» About this task
Nothing but the lines holding the string "console" should appear in the answer. Copy them from the entries.

» Materials provided
Segment Open
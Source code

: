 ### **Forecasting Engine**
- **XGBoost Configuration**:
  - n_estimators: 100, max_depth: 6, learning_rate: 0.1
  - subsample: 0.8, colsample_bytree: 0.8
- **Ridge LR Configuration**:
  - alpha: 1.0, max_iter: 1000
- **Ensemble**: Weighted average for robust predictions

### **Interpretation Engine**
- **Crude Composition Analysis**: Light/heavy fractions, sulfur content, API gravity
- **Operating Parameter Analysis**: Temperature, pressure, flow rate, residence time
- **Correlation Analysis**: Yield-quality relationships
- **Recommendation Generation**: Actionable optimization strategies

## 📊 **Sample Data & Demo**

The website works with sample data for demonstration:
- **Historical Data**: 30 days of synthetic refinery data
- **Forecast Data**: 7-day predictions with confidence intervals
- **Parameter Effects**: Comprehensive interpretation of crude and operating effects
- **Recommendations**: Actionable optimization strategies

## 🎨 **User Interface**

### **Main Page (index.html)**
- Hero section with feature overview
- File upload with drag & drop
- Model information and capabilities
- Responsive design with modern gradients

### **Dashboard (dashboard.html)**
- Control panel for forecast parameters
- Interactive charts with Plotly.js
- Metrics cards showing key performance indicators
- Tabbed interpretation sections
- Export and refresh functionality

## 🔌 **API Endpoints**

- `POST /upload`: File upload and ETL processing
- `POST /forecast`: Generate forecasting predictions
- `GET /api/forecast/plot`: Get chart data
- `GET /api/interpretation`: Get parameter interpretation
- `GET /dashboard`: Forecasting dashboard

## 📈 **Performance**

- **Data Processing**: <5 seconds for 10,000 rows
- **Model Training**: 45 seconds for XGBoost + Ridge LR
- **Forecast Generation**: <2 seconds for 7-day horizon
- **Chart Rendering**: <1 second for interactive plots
Segment Closed
Segment Open
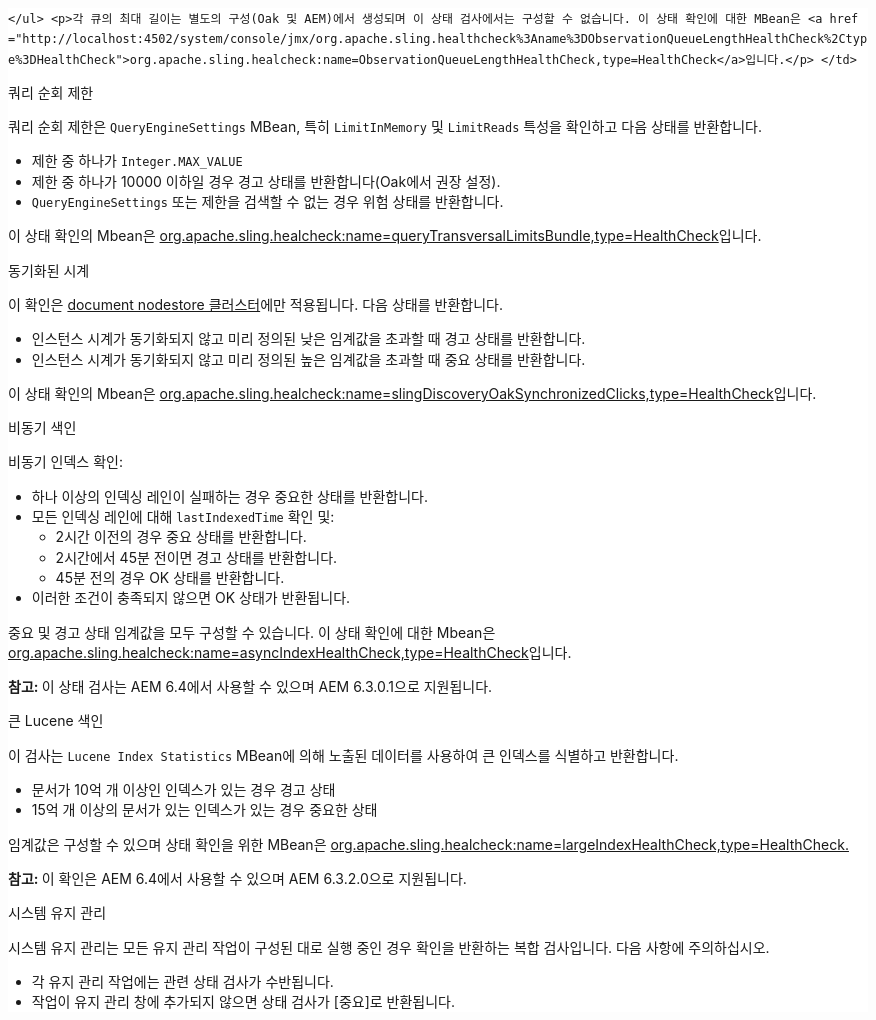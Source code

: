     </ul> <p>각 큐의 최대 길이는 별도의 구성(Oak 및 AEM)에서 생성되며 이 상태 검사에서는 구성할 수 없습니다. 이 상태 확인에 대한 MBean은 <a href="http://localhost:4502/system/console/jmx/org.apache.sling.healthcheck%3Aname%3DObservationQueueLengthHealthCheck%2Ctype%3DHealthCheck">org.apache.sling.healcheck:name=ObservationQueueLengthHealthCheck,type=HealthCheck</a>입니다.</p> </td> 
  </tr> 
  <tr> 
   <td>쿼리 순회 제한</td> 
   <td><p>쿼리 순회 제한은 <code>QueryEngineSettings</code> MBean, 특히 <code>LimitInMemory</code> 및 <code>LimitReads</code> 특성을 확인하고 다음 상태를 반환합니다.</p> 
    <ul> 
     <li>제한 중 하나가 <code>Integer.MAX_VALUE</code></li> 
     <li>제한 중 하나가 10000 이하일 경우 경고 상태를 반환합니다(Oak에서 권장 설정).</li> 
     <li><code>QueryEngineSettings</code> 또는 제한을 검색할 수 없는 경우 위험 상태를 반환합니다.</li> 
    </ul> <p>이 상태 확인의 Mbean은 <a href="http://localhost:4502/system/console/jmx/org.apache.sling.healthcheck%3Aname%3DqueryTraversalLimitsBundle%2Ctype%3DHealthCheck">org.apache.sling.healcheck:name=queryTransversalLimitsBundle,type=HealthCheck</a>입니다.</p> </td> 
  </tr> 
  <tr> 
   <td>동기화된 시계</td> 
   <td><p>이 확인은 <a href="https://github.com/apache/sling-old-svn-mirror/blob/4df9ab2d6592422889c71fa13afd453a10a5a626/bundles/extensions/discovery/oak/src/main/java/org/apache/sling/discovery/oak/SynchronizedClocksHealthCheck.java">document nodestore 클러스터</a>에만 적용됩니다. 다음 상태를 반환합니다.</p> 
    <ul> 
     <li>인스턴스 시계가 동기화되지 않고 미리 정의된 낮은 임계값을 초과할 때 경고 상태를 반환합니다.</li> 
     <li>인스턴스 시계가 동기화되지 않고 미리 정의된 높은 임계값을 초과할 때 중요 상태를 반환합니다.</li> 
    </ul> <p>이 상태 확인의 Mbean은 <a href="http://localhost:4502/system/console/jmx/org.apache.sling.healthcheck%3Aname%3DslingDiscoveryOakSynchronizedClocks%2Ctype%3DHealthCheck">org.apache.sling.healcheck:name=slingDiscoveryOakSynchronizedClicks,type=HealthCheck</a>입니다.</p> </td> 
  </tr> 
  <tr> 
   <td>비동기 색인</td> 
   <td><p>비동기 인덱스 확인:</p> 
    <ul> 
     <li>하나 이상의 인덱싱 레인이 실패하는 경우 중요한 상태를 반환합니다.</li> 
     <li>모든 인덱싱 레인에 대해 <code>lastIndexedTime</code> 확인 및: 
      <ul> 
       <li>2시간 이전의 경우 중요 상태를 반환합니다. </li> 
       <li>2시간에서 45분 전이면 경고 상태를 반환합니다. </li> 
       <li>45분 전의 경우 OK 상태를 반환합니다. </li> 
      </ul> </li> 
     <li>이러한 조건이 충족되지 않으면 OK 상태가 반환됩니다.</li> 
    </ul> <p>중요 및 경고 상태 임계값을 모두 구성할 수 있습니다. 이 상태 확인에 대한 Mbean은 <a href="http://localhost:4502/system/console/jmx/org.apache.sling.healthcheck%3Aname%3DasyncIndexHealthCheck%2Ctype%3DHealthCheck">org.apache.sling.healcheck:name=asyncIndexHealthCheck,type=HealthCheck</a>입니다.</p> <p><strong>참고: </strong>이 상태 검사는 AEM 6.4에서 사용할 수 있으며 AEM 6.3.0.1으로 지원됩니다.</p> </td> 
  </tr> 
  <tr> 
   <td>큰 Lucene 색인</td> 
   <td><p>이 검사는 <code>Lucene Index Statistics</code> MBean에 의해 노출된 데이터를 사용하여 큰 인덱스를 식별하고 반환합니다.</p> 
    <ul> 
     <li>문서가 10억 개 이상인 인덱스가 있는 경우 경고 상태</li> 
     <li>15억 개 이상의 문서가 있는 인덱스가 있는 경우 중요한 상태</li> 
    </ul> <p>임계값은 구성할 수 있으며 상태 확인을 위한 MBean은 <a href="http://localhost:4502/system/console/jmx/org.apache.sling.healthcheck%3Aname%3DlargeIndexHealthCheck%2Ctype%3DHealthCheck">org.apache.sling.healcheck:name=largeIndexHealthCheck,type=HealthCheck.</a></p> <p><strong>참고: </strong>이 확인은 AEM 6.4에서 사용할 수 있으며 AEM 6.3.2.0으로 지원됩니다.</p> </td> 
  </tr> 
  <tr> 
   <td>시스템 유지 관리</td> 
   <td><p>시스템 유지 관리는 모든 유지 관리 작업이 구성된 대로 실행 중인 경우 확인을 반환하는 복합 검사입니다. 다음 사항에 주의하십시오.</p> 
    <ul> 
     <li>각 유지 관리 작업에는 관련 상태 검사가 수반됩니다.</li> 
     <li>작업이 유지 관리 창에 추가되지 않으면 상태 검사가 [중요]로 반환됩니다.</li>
Segment Closed
» Expected answer
:     </ul> <p>각 큐의 최대 길이는 별도의 구성(Oak 및 AEM)에서 생성되며 이 상태 검사에서는 구성할 수 없습니다. 이 상태 확인에 대한 MBean은 <a href="http://localhost:4502/system/console/jmx/org.apache.sling.healthcheck%3Aname%3DObservationQueueLengthHealthCheck%2Ctype%3DHealthCheck">org.apache.sling.healcheck:name=ObservationQueueLengthHealthCheck,type=HealthCheck</a>입니다.</p> </td> 
    </ul> <p>이 상태 확인의 Mbean은 <a href="http://localhost:4502/system/console/jmx/org.apache.sling.healthcheck%3Aname%3DqueryTraversalLimitsBundle%2Ctype%3DHealthCheck">org.apache.sling.healcheck:name=queryTransversalLimitsBundle,type=HealthCheck</a>입니다.</p> </td> 
    </ul> <p>이 상태 확인의 Mbean은 <a href="http://localhost:4502/system/console/jmx/org.apache.sling.healthcheck%3Aname%3DslingDiscoveryOakSynchronizedClocks%2Ctype%3DHealthCheck">org.apache.sling.healcheck:name=slingDiscoveryOakSynchronizedClicks,type=HealthCheck</a>입니다.</p> </td> 
    </ul> <p>중요 및 경고 상태 임계값을 모두 구성할 수 있습니다. 이 상태 확인에 대한 Mbean은 <a href="http://localhost:4502/system/console/jmx/org.apache.sling.healthcheck%3Aname%3DasyncIndexHealthCheck%2Ctype%3DHealthCheck">org.apache.sling.healcheck:name=asyncIndexHealthCheck,type=HealthCheck</a>입니다.</p> <p><strong>참고: </strong>이 상태 검사는 AEM 6.4에서 사용할 수 있으며 AEM 6.3.0.1으로 지원됩니다.</p> </td> 
    </ul> <p>임계값은 구성할 수 있으며 상태 확인을 위한 MBean은 <a href="http://localhost:4502/system/console/jmx/org.apache.sling.healthcheck%3Aname%3DlargeIndexHealthCheck%2Ctype%3DHealthCheck">org.apache.sling.healcheck:name=largeIndexHealthCheck,type=HealthCheck.</a></p> <p><strong>참고: </strong>이 확인은 AEM 6.4에서 사용할 수 있으며 AEM 6.3.2.0으로 지원됩니다.</p> </td> 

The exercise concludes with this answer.